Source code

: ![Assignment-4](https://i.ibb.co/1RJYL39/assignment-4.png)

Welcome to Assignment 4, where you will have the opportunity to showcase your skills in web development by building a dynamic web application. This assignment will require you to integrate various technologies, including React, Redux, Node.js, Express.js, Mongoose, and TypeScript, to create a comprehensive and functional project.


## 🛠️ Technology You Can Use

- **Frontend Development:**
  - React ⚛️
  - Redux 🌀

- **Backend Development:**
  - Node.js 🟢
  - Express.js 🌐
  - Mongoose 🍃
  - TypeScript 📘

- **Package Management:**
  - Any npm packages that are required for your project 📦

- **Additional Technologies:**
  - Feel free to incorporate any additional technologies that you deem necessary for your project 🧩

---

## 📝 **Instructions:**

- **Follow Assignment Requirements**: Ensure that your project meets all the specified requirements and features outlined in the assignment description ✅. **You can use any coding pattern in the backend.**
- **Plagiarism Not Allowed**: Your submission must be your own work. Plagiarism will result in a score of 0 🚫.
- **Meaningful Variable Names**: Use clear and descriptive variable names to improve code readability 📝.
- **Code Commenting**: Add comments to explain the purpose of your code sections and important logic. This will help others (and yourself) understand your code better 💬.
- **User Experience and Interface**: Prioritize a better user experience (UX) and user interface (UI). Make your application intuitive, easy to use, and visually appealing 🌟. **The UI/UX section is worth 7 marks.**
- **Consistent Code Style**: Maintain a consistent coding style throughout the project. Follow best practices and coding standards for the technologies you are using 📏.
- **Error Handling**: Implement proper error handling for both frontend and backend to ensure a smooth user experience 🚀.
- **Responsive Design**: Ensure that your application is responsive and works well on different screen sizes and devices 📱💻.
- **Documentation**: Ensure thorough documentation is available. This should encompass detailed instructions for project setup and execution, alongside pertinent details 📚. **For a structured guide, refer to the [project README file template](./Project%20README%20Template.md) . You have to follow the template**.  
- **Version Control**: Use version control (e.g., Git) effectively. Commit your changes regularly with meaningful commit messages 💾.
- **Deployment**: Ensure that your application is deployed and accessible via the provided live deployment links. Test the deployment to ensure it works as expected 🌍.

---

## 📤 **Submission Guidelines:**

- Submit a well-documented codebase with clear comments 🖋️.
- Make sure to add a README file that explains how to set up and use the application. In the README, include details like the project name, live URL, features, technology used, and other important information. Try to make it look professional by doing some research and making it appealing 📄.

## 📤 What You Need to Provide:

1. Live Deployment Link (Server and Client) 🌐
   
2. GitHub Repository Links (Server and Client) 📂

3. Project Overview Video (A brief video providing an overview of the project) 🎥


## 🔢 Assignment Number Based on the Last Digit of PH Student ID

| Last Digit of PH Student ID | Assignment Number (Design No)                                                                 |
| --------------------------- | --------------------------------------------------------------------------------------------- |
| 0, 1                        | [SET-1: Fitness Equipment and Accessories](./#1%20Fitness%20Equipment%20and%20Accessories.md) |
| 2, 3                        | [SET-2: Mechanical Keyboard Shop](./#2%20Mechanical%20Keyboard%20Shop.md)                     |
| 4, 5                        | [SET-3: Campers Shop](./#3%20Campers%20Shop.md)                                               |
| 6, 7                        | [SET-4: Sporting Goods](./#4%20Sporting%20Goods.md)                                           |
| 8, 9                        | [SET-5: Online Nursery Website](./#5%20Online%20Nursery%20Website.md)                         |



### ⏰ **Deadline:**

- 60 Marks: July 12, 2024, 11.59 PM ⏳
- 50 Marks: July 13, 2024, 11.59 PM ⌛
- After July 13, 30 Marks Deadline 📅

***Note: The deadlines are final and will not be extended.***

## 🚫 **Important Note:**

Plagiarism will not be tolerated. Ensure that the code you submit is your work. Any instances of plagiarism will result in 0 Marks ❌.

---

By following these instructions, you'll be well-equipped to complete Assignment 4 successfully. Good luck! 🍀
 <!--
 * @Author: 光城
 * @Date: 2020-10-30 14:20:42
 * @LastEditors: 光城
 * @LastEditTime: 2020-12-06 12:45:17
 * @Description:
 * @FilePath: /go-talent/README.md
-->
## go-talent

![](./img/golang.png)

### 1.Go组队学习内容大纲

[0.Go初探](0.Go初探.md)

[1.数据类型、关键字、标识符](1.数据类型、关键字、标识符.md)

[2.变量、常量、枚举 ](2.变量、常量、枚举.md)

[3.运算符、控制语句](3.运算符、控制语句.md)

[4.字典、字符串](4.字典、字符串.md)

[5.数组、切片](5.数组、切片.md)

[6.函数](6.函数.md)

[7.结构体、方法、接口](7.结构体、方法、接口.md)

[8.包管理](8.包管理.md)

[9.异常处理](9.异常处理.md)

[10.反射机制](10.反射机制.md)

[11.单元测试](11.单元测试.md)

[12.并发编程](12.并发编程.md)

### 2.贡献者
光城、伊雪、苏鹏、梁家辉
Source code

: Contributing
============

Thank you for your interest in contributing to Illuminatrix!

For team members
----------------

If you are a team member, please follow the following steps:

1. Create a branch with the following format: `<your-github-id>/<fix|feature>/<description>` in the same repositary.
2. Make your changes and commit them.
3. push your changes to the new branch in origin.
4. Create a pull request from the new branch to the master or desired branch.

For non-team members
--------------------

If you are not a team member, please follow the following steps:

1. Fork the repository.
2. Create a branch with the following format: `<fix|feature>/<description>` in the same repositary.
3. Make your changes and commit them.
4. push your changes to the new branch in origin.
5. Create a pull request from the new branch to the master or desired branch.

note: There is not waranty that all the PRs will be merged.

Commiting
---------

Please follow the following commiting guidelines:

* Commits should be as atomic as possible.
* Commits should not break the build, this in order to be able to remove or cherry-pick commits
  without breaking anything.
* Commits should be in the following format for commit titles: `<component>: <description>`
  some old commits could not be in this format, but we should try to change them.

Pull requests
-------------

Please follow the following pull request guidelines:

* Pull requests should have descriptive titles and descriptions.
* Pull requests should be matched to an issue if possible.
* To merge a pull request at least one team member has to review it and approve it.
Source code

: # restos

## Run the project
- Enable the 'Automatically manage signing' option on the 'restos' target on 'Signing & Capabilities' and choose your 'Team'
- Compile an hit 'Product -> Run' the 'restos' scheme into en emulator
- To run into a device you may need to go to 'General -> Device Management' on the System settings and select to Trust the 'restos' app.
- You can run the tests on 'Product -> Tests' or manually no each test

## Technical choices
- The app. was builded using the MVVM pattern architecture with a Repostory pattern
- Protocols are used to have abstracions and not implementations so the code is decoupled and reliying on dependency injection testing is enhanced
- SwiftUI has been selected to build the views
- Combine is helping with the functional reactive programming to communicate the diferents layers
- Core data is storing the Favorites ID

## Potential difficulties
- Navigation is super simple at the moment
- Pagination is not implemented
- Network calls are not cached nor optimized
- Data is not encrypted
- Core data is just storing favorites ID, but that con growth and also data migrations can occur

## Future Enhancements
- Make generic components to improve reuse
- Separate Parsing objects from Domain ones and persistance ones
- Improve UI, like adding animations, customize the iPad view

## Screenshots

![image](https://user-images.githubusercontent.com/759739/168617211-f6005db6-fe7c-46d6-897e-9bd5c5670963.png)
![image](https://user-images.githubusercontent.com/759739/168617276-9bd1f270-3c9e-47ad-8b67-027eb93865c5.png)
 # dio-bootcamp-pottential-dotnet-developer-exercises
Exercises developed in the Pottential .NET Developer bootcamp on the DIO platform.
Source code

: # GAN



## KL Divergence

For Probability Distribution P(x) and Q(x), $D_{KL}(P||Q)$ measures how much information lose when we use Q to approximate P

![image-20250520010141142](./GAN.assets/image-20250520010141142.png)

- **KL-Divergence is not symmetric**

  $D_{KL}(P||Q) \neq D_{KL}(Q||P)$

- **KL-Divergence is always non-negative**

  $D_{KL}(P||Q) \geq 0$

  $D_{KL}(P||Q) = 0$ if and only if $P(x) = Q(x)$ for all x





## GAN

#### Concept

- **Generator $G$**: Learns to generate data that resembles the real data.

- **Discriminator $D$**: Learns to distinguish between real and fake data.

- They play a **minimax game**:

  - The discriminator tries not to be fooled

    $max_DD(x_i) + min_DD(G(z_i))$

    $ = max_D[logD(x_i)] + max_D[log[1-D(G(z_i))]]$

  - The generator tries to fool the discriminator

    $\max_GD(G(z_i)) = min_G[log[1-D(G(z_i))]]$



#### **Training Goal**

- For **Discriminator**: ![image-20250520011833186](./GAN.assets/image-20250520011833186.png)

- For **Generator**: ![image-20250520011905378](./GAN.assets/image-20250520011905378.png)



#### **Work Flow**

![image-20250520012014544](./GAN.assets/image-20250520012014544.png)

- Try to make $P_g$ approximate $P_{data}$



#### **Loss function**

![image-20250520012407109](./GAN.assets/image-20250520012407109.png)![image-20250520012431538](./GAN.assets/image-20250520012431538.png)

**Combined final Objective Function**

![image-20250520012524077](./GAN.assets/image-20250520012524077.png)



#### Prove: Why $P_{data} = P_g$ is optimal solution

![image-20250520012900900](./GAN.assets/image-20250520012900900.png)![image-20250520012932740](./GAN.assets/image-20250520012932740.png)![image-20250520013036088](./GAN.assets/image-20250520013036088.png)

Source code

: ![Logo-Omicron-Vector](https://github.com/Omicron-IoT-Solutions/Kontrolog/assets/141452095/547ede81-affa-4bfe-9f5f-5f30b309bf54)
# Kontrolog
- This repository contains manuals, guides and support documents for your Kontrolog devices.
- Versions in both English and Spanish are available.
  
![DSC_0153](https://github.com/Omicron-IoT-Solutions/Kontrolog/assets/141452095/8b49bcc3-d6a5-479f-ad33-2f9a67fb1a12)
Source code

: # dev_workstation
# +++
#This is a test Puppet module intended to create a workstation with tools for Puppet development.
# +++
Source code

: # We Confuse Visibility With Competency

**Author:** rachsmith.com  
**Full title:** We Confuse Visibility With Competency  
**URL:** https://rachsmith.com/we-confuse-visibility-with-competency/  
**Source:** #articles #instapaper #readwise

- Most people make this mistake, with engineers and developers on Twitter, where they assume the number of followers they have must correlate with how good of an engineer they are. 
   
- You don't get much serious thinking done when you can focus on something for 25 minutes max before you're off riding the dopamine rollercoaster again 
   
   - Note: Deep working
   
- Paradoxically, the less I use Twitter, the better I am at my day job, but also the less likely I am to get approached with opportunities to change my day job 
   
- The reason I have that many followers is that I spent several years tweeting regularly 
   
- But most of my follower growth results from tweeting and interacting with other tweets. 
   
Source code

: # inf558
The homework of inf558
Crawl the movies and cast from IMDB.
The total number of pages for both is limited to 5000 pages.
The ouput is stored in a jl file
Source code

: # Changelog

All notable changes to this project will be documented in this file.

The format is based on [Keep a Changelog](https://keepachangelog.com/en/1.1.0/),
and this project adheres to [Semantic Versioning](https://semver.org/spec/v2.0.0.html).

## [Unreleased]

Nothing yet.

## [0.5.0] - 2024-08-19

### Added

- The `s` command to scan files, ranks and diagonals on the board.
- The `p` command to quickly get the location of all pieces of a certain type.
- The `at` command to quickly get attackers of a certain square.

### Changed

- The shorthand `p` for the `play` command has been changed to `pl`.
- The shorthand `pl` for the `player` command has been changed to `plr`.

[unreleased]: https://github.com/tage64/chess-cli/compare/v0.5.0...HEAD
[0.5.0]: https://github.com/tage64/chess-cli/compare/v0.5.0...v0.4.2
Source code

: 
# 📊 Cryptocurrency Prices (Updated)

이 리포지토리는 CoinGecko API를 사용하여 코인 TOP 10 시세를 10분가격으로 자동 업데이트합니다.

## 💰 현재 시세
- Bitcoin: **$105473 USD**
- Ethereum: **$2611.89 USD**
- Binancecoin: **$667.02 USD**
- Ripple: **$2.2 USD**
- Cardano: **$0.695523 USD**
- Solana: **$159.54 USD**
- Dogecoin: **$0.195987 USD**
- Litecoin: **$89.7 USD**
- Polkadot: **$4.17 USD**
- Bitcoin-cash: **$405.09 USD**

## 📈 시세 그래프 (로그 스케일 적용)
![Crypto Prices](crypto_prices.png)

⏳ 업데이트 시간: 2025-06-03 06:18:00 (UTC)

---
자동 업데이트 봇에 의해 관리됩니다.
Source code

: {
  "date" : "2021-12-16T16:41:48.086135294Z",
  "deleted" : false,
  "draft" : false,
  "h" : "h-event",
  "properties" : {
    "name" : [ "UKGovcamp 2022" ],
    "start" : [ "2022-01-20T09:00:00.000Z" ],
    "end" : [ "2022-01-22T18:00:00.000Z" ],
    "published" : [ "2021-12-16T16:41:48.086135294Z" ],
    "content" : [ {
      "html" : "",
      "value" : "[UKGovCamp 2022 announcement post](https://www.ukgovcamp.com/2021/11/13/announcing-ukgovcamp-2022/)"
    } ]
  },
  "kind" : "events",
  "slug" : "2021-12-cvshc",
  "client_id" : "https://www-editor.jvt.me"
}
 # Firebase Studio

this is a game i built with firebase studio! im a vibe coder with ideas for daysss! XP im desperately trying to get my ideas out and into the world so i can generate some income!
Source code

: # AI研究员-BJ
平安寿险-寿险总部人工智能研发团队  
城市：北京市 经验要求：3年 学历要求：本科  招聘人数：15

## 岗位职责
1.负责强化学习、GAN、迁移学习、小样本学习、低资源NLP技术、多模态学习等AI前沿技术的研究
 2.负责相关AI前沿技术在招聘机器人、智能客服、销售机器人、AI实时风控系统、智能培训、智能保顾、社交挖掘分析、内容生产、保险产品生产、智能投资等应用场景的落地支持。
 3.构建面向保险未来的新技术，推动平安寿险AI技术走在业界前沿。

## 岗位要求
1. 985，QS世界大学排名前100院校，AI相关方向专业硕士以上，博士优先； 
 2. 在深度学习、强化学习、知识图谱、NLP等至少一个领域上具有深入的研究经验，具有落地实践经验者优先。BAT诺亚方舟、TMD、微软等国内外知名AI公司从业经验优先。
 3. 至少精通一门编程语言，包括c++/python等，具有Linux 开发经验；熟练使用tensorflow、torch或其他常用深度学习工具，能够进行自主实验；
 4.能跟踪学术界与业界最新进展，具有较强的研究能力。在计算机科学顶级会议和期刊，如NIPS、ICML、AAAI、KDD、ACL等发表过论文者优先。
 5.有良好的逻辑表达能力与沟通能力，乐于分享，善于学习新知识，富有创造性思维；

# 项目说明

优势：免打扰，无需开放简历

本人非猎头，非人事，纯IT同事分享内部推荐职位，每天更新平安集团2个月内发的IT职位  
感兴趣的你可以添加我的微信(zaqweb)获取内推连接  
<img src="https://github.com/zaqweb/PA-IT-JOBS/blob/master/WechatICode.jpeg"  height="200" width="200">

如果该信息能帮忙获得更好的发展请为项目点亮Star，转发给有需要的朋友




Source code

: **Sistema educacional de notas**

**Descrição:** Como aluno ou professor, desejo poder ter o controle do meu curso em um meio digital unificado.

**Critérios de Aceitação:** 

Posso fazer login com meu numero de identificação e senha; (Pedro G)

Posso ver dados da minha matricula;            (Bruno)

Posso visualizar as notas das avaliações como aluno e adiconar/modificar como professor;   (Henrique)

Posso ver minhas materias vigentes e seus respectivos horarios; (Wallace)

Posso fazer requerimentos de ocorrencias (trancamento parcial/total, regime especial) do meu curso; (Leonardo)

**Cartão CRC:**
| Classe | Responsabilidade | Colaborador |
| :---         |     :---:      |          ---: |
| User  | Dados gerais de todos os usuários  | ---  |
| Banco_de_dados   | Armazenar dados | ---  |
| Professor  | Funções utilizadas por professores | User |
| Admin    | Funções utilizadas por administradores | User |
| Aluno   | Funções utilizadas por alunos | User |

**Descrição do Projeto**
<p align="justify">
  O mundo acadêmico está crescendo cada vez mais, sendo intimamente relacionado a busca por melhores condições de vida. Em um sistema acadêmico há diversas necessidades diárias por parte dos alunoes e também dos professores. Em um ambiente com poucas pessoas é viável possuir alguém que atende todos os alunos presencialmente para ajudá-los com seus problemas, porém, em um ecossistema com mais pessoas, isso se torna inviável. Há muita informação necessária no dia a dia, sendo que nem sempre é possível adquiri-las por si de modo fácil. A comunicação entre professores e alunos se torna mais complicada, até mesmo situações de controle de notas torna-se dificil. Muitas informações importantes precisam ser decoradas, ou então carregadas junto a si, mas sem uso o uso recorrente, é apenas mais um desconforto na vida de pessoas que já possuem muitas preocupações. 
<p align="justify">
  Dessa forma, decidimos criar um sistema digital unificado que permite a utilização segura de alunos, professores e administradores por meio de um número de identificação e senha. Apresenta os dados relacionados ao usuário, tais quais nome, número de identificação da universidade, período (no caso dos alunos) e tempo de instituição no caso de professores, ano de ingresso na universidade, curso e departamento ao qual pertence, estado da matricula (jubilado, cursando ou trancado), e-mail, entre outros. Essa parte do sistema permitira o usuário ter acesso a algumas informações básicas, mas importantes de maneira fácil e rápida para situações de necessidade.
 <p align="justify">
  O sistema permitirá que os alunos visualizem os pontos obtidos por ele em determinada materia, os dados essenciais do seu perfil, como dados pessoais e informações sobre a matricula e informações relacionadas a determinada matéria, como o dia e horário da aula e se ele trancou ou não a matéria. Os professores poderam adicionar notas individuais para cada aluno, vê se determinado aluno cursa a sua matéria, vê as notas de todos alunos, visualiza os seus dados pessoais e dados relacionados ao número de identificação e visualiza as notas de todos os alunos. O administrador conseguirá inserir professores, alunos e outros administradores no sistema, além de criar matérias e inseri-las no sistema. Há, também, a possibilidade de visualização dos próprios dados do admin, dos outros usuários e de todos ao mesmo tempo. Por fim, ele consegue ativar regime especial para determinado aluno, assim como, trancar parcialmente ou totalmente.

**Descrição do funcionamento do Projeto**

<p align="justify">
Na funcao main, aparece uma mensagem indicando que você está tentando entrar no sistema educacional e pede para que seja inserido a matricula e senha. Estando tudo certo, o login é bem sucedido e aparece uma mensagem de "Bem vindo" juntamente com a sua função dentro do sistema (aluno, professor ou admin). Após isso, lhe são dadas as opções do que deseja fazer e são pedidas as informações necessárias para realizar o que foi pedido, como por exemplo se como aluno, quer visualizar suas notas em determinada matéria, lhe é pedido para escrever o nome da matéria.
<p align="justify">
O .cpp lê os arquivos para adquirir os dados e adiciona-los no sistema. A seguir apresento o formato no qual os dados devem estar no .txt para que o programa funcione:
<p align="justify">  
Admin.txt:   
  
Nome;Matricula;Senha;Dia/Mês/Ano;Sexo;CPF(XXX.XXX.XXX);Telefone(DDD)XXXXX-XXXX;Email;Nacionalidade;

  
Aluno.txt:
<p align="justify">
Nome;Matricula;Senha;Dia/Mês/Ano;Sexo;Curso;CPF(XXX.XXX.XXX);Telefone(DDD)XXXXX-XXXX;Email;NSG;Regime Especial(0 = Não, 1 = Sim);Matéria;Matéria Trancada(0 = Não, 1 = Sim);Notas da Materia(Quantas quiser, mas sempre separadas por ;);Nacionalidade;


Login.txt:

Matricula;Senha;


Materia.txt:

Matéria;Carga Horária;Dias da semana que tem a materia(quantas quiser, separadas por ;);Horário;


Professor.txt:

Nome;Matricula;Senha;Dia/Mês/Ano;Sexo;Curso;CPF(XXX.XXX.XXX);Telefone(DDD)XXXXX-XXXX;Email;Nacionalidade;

◆ Instructions for the task ◆
All lines in the data above from the one with "[3.运算符、控制语句](3.运算符、控制语句.md)" through the one with "4. Create a" must be repeated exactly, and no others.

◆ Final answer ◆
[3.运算符、控制语句](3.运算符、控制语句.md)

[4.字典、字符串](4.字典、字符串.md)

[5.数组、切片](5.数组、切片.md)

[6.函数](6.函数.md)

[7.结构体、方法、接口](7.结构体、方法、接口.md)

[8.包管理](8.包管理.md)

[9.异常处理](9.异常处理.md)

[10.反射机制](10.反射机制.md)

[11.单元测试](11.单元测试.md)

[12.并发编程](12.并发编程.md)

### 2.贡献者
光城、伊雪、苏鹏、梁家辉
Source code

: Contributing
============

Thank you for your interest in contributing to Illuminatrix!

For team members
----------------

If you are a team member, please follow the following steps:

1. Create a branch with the following format: `<your-github-id>/<fix|feature>/<description>` in the same repositary.
2. Make your changes and commit them.
3. push your changes to the new branch in origin.
4. Create a pull request from the new branch to the master or desired branch.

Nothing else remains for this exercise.